START PROVIDED DATA
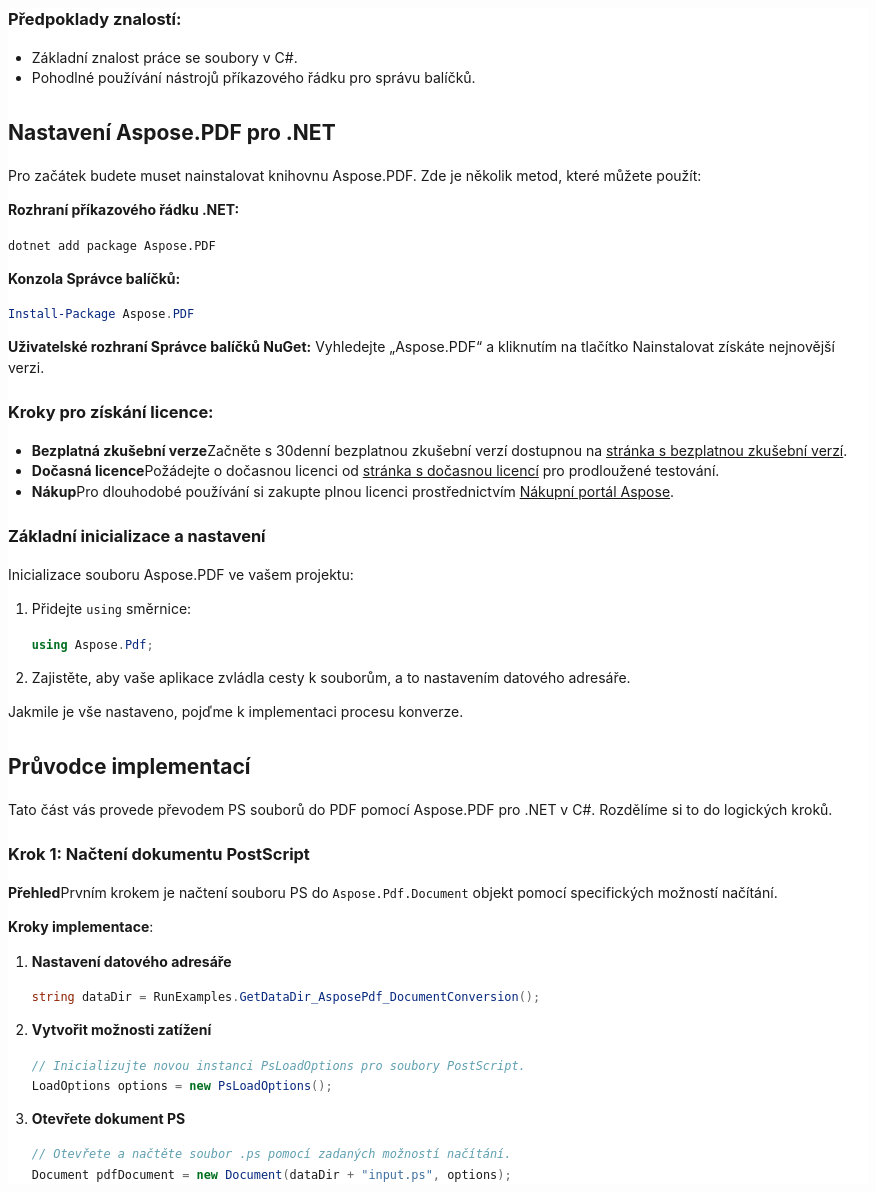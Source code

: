 ### Předpoklady znalostí:
- Základní znalost práce se soubory v C#.
- Pohodlné používání nástrojů příkazového řádku pro správu balíčků.

## Nastavení Aspose.PDF pro .NET
Pro začátek budete muset nainstalovat knihovnu Aspose.PDF. Zde je několik metod, které můžete použít:

**Rozhraní příkazového řádku .NET:**
```bash
dotnet add package Aspose.PDF
```

**Konzola Správce balíčků:**
```powershell
Install-Package Aspose.PDF
```

**Uživatelské rozhraní Správce balíčků NuGet:**
Vyhledejte „Aspose.PDF“ a kliknutím na tlačítko Nainstalovat získáte nejnovější verzi.

### Kroky pro získání licence:
- **Bezplatná zkušební verze**Začněte s 30denní bezplatnou zkušební verzí dostupnou na [stránka s bezplatnou zkušební verzí](https://releases.aspose.com/pdf/net/).
- **Dočasná licence**Požádejte o dočasnou licenci od [stránka s dočasnou licencí](https://purchase.aspose.com/temporary-license/) pro prodloužené testování.
- **Nákup**Pro dlouhodobé používání si zakupte plnou licenci prostřednictvím [Nákupní portál Aspose](https://purchase.aspose.com/buy).

### Základní inicializace a nastavení
Inicializace souboru Aspose.PDF ve vašem projektu:
1. Přidejte `using` směrnice:
   ```csharp
   using Aspose.Pdf;
   ```
2. Zajistěte, aby vaše aplikace zvládla cesty k souborům, a to nastavením datového adresáře.

Jakmile je vše nastaveno, pojďme k implementaci procesu konverze.

## Průvodce implementací
Tato část vás provede převodem PS souborů do PDF pomocí Aspose.PDF pro .NET v C#. Rozdělíme si to do logických kroků.

### Krok 1: Načtení dokumentu PostScript
**Přehled**Prvním krokem je načtení souboru PS do `Aspose.Pdf.Document` objekt pomocí specifických možností načítání.

**Kroky implementace**:
1. **Nastavení datového adresáře**
   ```csharp
   string dataDir = RunExamples.GetDataDir_AsposePdf_DocumentConversion();
   ```
2. **Vytvořit možnosti zatížení**
   ```csharp
   // Inicializujte novou instanci PsLoadOptions pro soubory PostScript.
   LoadOptions options = new PsLoadOptions();
   ```
3. **Otevřete dokument PS**
   ```csharp
   // Otevřete a načtěte soubor .ps pomocí zadaných možností načítání.
   Document pdfDocument = new Document(dataDir + "input.ps", options);
   ```
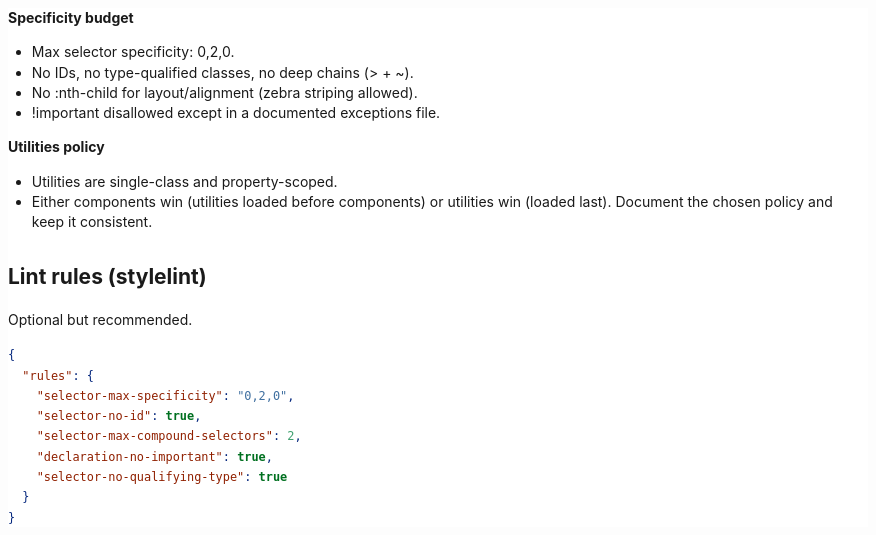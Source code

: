 **Specificity budget**

- Max selector specificity: 0,2,0.
- No IDs, no type-qualified classes, no deep chains (> + ~).
- No :nth-child for layout/alignment (zebra striping allowed).
- !important disallowed except in a documented exceptions file.

**Utilities policy**

- Utilities are single-class and property-scoped.
- Either components win (utilities loaded before components) or utilities win (loaded last).
  Document the chosen policy and keep it consistent.

## Lint rules (stylelint)

Optional but recommended.

```json
{
  "rules": {
    "selector-max-specificity": "0,2,0",
    "selector-no-id": true,
    "selector-max-compound-selectors": 2,
    "declaration-no-important": true,
    "selector-no-qualifying-type": true
  }
}
```
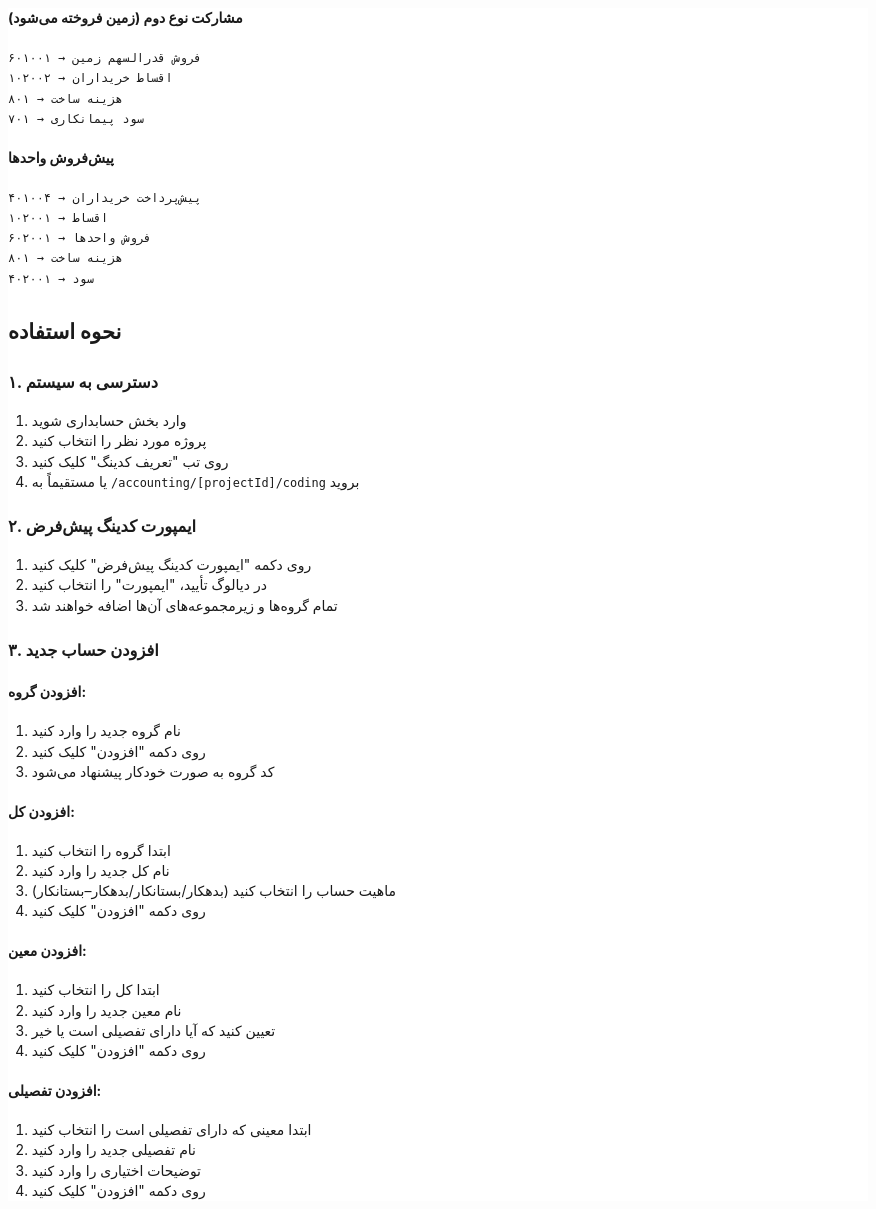 #### مشارکت نوع دوم (زمین فروخته می‌شود)
```
فروش قدرالسهم زمین → ۶۰۱۰۰۱
اقساط خریداران → ۱۰۲۰۰۲
هزینه ساخت → ۸۰۱
سود پیمانکاری → ۷۰۱
```

#### پیش‌فروش واحدها
```
پیش‌پرداخت خریداران → ۴۰۱۰۰۴
اقساط → ۱۰۲۰۰۱
فروش واحدها → ۶۰۲۰۰۱
هزینه ساخت → ۸۰۱
سود → ۴۰۲۰۰۱
```

## نحوه استفاده

### ۱. دسترسی به سیستم
1. وارد بخش حسابداری شوید
2. پروژه مورد نظر را انتخاب کنید
3. روی تب "تعریف کدینگ" کلیک کنید
4. یا مستقیماً به `/accounting/[projectId]/coding` بروید

### ۲. ایمپورت کدینگ پیش‌فرض
1. روی دکمه "ایمپورت کدینگ پیش‌فرض" کلیک کنید
2. در دیالوگ تأیید، "ایمپورت" را انتخاب کنید
3. تمام گروه‌ها و زیرمجموعه‌های آن‌ها اضافه خواهند شد

### ۳. افزودن حساب جدید
#### افزودن گروه:
1. نام گروه جدید را وارد کنید
2. روی دکمه "افزودن" کلیک کنید
3. کد گروه به صورت خودکار پیشنهاد می‌شود

#### افزودن کل:
1. ابتدا گروه را انتخاب کنید
2. نام کل جدید را وارد کنید
3. ماهیت حساب را انتخاب کنید (بدهکار/بستانکار/بدهکار–بستانکار)
4. روی دکمه "افزودن" کلیک کنید

#### افزودن معین:
1. ابتدا کل را انتخاب کنید
2. نام معین جدید را وارد کنید
3. تعیین کنید که آیا دارای تفصیلی است یا خیر
4. روی دکمه "افزودن" کلیک کنید

#### افزودن تفصیلی:
1. ابتدا معینی که دارای تفصیلی است را انتخاب کنید
2. نام تفصیلی جدید را وارد کنید
3. توضیحات اختیاری را وارد کنید
4. روی دکمه "افزودن" کلیک کنید
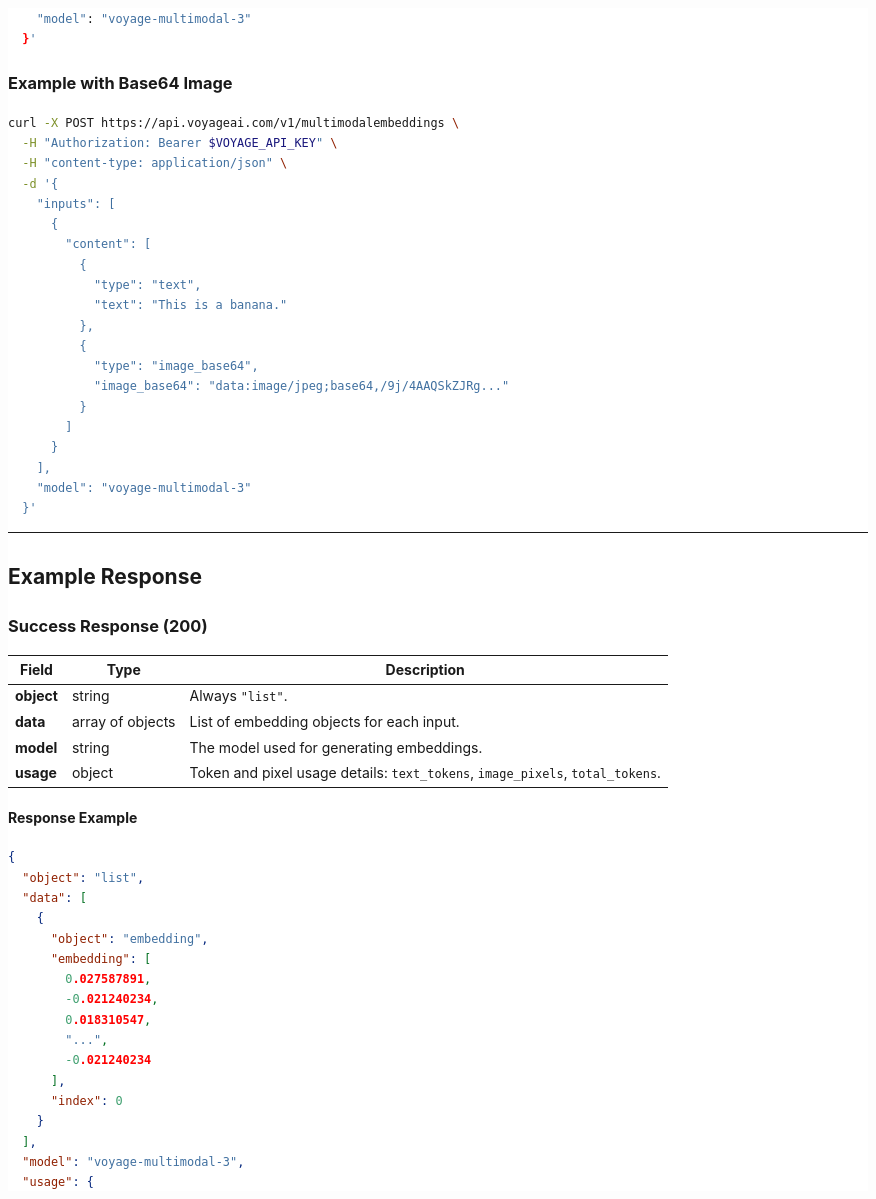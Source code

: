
 ```bash
    "model": "voyage-multimodal-3"
  }'
```

### Example with Base64 Image

```bash
curl -X POST https://api.voyageai.com/v1/multimodalembeddings \
  -H "Authorization: Bearer $VOYAGE_API_KEY" \
  -H "content-type: application/json" \
  -d '{
    "inputs": [
      {
        "content": [
          {
            "type": "text",
            "text": "This is a banana."
          },
          {
            "type": "image_base64",
            "image_base64": "data:image/jpeg;base64,/9j/4AAQSkZJRg..."
          }
        ]
      }
    ],
    "model": "voyage-multimodal-3"
  }'
```

---

## Example Response

### Success Response (200)

| Field              | Type                | Description                                                                 |
|--------------------|---------------------|-----------------------------------------------------------------------------|
| **object**         | string              | Always `"list"`.                                                            |
| **data**           | array of objects    | List of embedding objects for each input.                                   |
| **model**          | string              | The model used for generating embeddings.                                   |
| **usage**          | object              | Token and pixel usage details: `text_tokens`, `image_pixels`, `total_tokens`. |

#### Response Example
```json
{
  "object": "list",
  "data": [
    {
      "object": "embedding",
      "embedding": [
        0.027587891,
        -0.021240234,
        0.018310547,
        "...",
        -0.021240234
      ],
      "index": 0
    }
  ],
  "model": "voyage-multimodal-3",
  "usage": {
```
END PROVIDED DATA
TASK TO CARRY OUT
In your copy of the records above, include no pictures and match every line exactly.

WRITTEN ANSWER
Source code

: ### Předpoklady znalostí:
- Základní znalost práce se soubory v C#.
- Pohodlné používání nástrojů příkazového řádku pro správu balíčků.

## Nastavení Aspose.PDF pro .NET
Pro začátek budete muset nainstalovat knihovnu Aspose.PDF. Zde je několik metod, které můžete použít:

**Rozhraní příkazového řádku .NET:**
```bash
dotnet add package Aspose.PDF
```

**Konzola Správce balíčků:**
```powershell
Install-Package Aspose.PDF
```

**Uživatelské rozhraní Správce balíčků NuGet:**
Vyhledejte „Aspose.PDF“ a kliknutím na tlačítko Nainstalovat získáte nejnovější verzi.

### Kroky pro získání licence:
- **Bezplatná zkušební verze**Začněte s 30denní bezplatnou zkušební verzí dostupnou na [stránka s bezplatnou zkušební verzí](https://releases.aspose.com/pdf/net/).
- **Dočasná licence**Požádejte o dočasnou licenci od [stránka s dočasnou licencí](https://purchase.aspose.com/temporary-license/) pro prodloužené testování.
- **Nákup**Pro dlouhodobé používání si zakupte plnou licenci prostřednictvím [Nákupní portál Aspose](https://purchase.aspose.com/buy).

### Základní inicializace a nastavení
Inicializace souboru Aspose.PDF ve vašem projektu:
1. Přidejte `using` směrnice:
   ```csharp
   using Aspose.Pdf;
   ```
2. Zajistěte, aby vaše aplikace zvládla cesty k souborům, a to nastavením datového adresáře.

Jakmile je vše nastaveno, pojďme k implementaci procesu konverze.

## Průvodce implementací
Tato část vás provede převodem PS souborů do PDF pomocí Aspose.PDF pro .NET v C#. Rozdělíme si to do logických kroků.

### Krok 1: Načtení dokumentu PostScript
**Přehled**Prvním krokem je načtení souboru PS do `Aspose.Pdf.Document` objekt pomocí specifických možností načítání.

**Kroky implementace**:
1. **Nastavení datového adresáře**
   ```csharp
   string dataDir = RunExamples.GetDataDir_AsposePdf_DocumentConversion();
   ```
2. **Vytvořit možnosti zatížení**
   ```csharp
   // Inicializujte novou instanci PsLoadOptions pro soubory PostScript.
   LoadOptions options = new PsLoadOptions();
   ```
3. **Otevřete dokument PS**
   ```csharp
   // Otevřete a načtěte soubor .ps pomocí zadaných možností načítání.
   Document pdfDocument = new Document(dataDir + "input.ps", options);
   ```
Source code

: **Specificity budget**

- Max selector specificity: 0,2,0.
- No IDs, no type-qualified classes, no deep chains (> + ~).
- No :nth-child for layout/alignment (zebra striping allowed).
- !important disallowed except in a documented exceptions file.

**Utilities policy**

- Utilities are single-class and property-scoped.
- Either components win (utilities loaded before components) or utilities win (loaded last).
  Document the chosen policy and keep it consistent.

## Lint rules (stylelint)

Optional but recommended.

```json
{
  "rules": {
    "selector-max-specificity": "0,2,0",
    "selector-no-id": true,
    "selector-max-compound-selectors": 2,
    "declaration-no-important": true,
    "selector-no-qualifying-type": true
  }
}
```
 #### مشارکت نوع دوم (زمین فروخته می‌شود)
```
فروش قدرالسهم زمین → ۶۰۱۰۰۱
اقساط خریداران → ۱۰۲۰۰۲
هزینه ساخت → ۸۰۱
سود پیمانکاری → ۷۰۱
```

#### پیش‌فروش واحدها
```
پیش‌پرداخت خریداران → ۴۰۱۰۰۴
اقساط → ۱۰۲۰۰۱
فروش واحدها → ۶۰۲۰۰۱
هزینه ساخت → ۸۰۱
سود → ۴۰۲۰۰۱
```

## نحوه استفاده

### ۱. دسترسی به سیستم
1. وارد بخش حسابداری شوید
2. پروژه مورد نظر را انتخاب کنید
3. روی تب "تعریف کدینگ" کلیک کنید
4. یا مستقیماً به `/accounting/[projectId]/coding` بروید

### ۲. ایمپورت کدینگ پیش‌فرض
1. روی دکمه "ایمپورت کدینگ پیش‌فرض" کلیک کنید
2. در دیالوگ تأیید، "ایمپورت" را انتخاب کنید
3. تمام گروه‌ها و زیرمجموعه‌های آن‌ها اضافه خواهند شد

### ۳. افزودن حساب جدید
#### افزودن گروه:
1. نام گروه جدید را وارد کنید
2. روی دکمه "افزودن" کلیک کنید
3. کد گروه به صورت خودکار پیشنهاد می‌شود

#### افزودن کل:
1. ابتدا گروه را انتخاب کنید
2. نام کل جدید را وارد کنید
3. ماهیت حساب را انتخاب کنید (بدهکار/بستانکار/بدهکار–بستانکار)
4. روی دکمه "افزودن" کلیک کنید

#### افزودن معین:
1. ابتدا کل را انتخاب کنید
2. نام معین جدید را وارد کنید
3. تعیین کنید که آیا دارای تفصیلی است یا خیر
4. روی دکمه "افزودن" کلیک کنید

#### افزودن تفصیلی:
1. ابتدا معینی که دارای تفصیلی است را انتخاب کنید
2. نام تفصیلی جدید را وارد کنید
3. توضیحات اختیاری را وارد کنید
4. روی دکمه "افزودن" کلیک کنید
Source code

:
 ```bash
    "model": "voyage-multimodal-3"
  }'
```

### Example with Base64 Image

```bash
curl -X POST https://api.voyageai.com/v1/multimodalembeddings \
  -H "Authorization: Bearer $VOYAGE_API_KEY" \
  -H "content-type: application/json" \
  -d '{
    "inputs": [
      {
        "content": [
          {
            "type": "text",
            "text": "This is a banana."
          },
          {
            "type": "image_base64",
            "image_base64": "data:image/jpeg;base64,/9j/4AAQSkZJRg..."
          }
        ]
      }
    ],
    "model": "voyage-multimodal-3"
  }'
```

---

## Example Response

### Success Response (200)

| Field              | Type                | Description                                                                 |
|--------------------|---------------------|-----------------------------------------------------------------------------|
| **object**         | string              | Always `"list"`.                                                            |
| **data**           | array of objects    | List of embedding objects for each input.                                   |
| **model**          | string              | The model used for generating embeddings.                                   |
| **usage**          | object              | Token and pixel usage details: `text_tokens`, `image_pixels`, `total_tokens`. |

#### Response Example
```json
{
  "object": "list",
  "data": [
    {
      "object": "embedding",
      "embedding": [
        0.027587891,
        -0.021240234,
        0.018310547,
        "...",
        -0.021240234
      ],
      "index": 0
    }
  ],
  "model": "voyage-multimodal-3",
  "usage": {
```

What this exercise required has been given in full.